_Prompt_: The output should consist solely of the line containing "- Used ReactJS" and all lines after it through the final line of the entries below, reproduced exactly.

Raw data Block Start

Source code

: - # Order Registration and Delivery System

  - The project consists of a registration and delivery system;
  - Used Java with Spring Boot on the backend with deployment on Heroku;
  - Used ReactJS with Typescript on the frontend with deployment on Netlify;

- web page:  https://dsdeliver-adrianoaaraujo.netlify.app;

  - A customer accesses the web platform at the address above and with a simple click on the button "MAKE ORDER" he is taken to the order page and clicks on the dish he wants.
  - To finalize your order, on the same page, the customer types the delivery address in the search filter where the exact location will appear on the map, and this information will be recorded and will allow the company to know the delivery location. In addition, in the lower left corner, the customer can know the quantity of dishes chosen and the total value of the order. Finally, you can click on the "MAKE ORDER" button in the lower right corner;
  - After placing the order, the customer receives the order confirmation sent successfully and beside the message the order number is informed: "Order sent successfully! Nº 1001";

Raw data Block End

_Answer box_:
  - Used ReactJS with Typescript on the frontend with deployment on Netlify;

- web page:  https://dsdeliver-adrianoaaraujo.netlify.app;

  - A customer accesses the web platform at the address above and with a simple click on the button "MAKE ORDER" he is taken to the order page and clicks on the dish he wants.
  - To finalize your order, on the same page, the customer types the delivery address in the search filter where the exact location will appear on the map, and this information will be recorded and will allow the company to know the delivery location. In addition, in the lower left corner, the customer can know the quantity of dishes chosen and the total value of the order. Finally, you can click on the "MAKE ORDER" button in the lower right corner;
  - After placing the order, the customer receives the order confirmation sent successfully and beside the message the order number is informed: "Order sent successfully! Nº 1001";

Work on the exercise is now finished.